Dog Blood
Review
Dog Blood
DOG BLOOD. Great title, isn’t it? David Moody. What a
fabulous (understated) last name for the author of a dystopian
novel that is practically a nonstop bloodbath from beginning to
end. If you thought that his novel HATER could induce nightmares
just by sitting on your nightstand, this evil little sequel will do
the same thing just by being in the same house with you.
HATER chronicled what takes place when a homicidal madness of
unknown etiology suddenly transforms a portion of the population
into the civilian equivalent of European soccer fans. Imagine
random members of your circle of acquaintances, friends, neighbors
and family suddenly and unpredictably becoming homicidal, resulting
in two groups of people: Haters and the Unchanged. You can probably
guess which ones are homicidal. If you are a Hater, you can spot
your own; if you are Unchanged, you can’t --- until
it’s too late, or almost so, such as within a split second of
your spouse plunging a knife into you during a particular tender
moment, or your six-year-old chomping her teeth into your throat as
you bend down to kiss her goodnight.
Do I have your attention? HATER got mine. It was told through
the voice of Danny McCoyne, a low-level government bureaucrat
living in London, handling traffic fine complaints (which
concentric ring of Hell is headquarters for that job?)

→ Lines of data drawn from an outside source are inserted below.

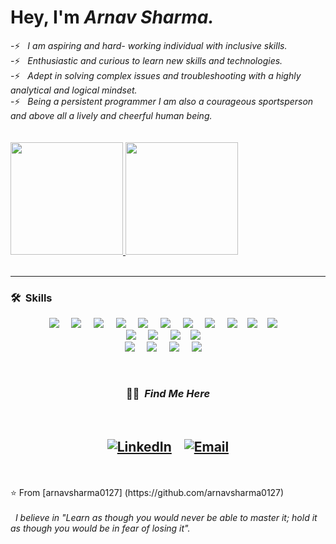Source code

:       

<h1> Hey, I'm <i>Arnav Sharma.</i></h1>
-⚡ &nbsp; <i>I am aspiring and hard- working individual with inclusive skills.</i><br/>   
-⚡ &nbsp; <i>Enthusiastic and curious to learn new skills and technologies.</i><br/>    
-⚡ &nbsp; <i>Adept in solving complex issues and troubleshooting with a highly analytical and logical mindset.</i><br/>
-⚡ &nbsp; <i>Being a persistent programmer I am also a courageous sportsperson and above all a lively and cheerful human being.</i><br/> 
<br/>         
<br/>                      
<a href="https://github.com/arnavsharma0127">
  <img height="180em" src="https://github-readme-stats.vercel.app/api?username=arnavsharma0127&theme=buefy&show_icons=true" />
  <img height="180em" src="https://github-readme-stats.vercel.app/api/top-langs/?username=arnavsharma0127&theme=buefy&layout=compact" />
</a>
 
<br/>
<br/>
<hr>  
<h3> 🛠 &nbsp;Skills</h3>
<p align="center">
  <img src="https://img.shields.io/badge/C-00599C?style=for-the-badge&logo=c&logoColor=white" />&nbsp;&nbsp;&nbsp;&nbsp;
  <img src="https://img.shields.io/badge/C%2B%2B-00599C?style=for-the-badge&logo=c%2B%2B&logoColor=white" />&nbsp;&nbsp;&nbsp;&nbsp;
  <img src="https://img.shields.io/badge/-Python-black?style=for-the-badge&logo=Python" />&nbsp;&nbsp;&nbsp;&nbsp;
  <img src="https://img.shields.io/badge/-HTML5-E34F26?style=for-the-badge&logo=html5&logoColor=white" />&nbsp;&nbsp;&nbsp;&nbsp;
  <img src="https://img.shields.io/badge/-CSS3-1572B6?style=for-the-badge&logo=css3" />&nbsp;&nbsp;&nbsp;&nbsp;
  <img src="https://img.shields.io/badge/-JavaScript-black?style=for-the-badge&logo=javascript" />&nbsp;&nbsp;&nbsp;&nbsp;
  <img src="https://img.shields.io/badge/-React-black?style=for-the-badge&logo=react" />&nbsp;&nbsp;&nbsp;&nbsp;
  <img src="https://img.shields.io/badge/-TypeScript-007ACC?style=for-the-badge&logo=typescript" />&nbsp;&nbsp;&nbsp;&nbsp;
  <img src="https://img.shields.io/badge/Wordpress-21759B?style=for-the-badge&logo=wordpress&logoColor=white" />&nbsp;&nbsp;&nbsp;
  <img src="https://img.shields.io/badge/AngularJS-E23237?style=for-the-badge&logo=angularjs&logoColor=white" />&nbsp;&nbsp;&nbsp;
  <img src="https://img.shields.io/badge/-Nodejs-black?style=for-the-badge&logo=Node.js" />&nbsp;&nbsp;&nbsp;&nbsp;
  
  <br/>
  <img src="https://img.shields.io/badge/-MongoDB-black?style=for-the-badge&logo=mongodb" />&nbsp;&nbsp;&nbsp;&nbsp;
  <img src="https://img.shields.io/badge/-Git-black?style=for-the-badge&logo=git" />&nbsp;&nbsp;&nbsp;&nbsp;
  <img src="https://img.shields.io/badge/-GitHub-181717?style=for-the-badge&logo=github" />&nbsp;&nbsp;&nbsp;
  <img src="https://img.shields.io/badge/Netlify-00C7B7?style=for-the-badge&logo=netlify&logoColor=white" />&nbsp;&nbsp;&nbsp;&nbsp;       
  <br/> 
  <img src="https://img.shields.io/badge/Microsoft_Word-2B579A?style=for-the-badge&logo=microsoft-word&logoColor=white"/>&nbsp;&nbsp;&nbsp;&nbsp;
  <img src="https://img.shields.io/badge/Microsoft_Excel-217346?style=for-the-badge&logo=microsoft-excel&logoColor=white"/>&nbsp;&nbsp;&nbsp;&nbsp;
  <img src="https://img.shields.io/badge/Microsoft_PowerPoint-B7472A?style=for-the-badge&logo=microsoft-powerpoint&logoColor=white"/>&nbsp;&nbsp;&nbsp;&nbsp;   
  <img src="https://img.shields.io/badge/Editor-VSCode-blue?style=for-the-badge&logo=visual-studio-code&logoColor=white"/>&nbsp;&nbsp;&nbsp;&nbsp;  
  <br/>
</p>
<br/>
  <h3 align="center"> 🤝🏻 &nbsp;<i>Find Me Here</i></h3>   
  <br/>
<h2 align="center">   
<a href="https://www.linkedin.com/in/arnav-sharma0127/"><img alt="LinkedIn" src="https://img.shields.io/badge/LinkedIn-0077B5?style=for-the-badge&logo=linkedin&logoColor=white"></a>
&nbsp;&nbsp;
<a href="mailto:arnavsharma0127@gmail.com"><img alt="Email" src="https://img.shields.io/badge/Gmail-D14836?style=for-the-badge&logo=gmail&logoColor=white"></a>
  

</h2>
<br/>
<br/>
⭐️ From [arnavsharma0127] (https://github.com/arnavsharma0127)
<br/>
<br/>
&nbsp; <i>I believe in "Learn as though you would never be able to master it; hold it as though you would be in fear of losing it".</i>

when the outbreak takes place. We first see the chaos through
McCoyne’s Unchanged self. Then he becomes one of the Haters,
and everything becomes crystal clear to him. And liberating. I
haven’t spoiled a thing for you, trust me. It will still
chill your blood to sub-zero temperatures. And, as the newly
published book demonstrates, Moody was just getting warmed up. If
HATER gives you nightmares, DOG BLOOD will rewire your brain.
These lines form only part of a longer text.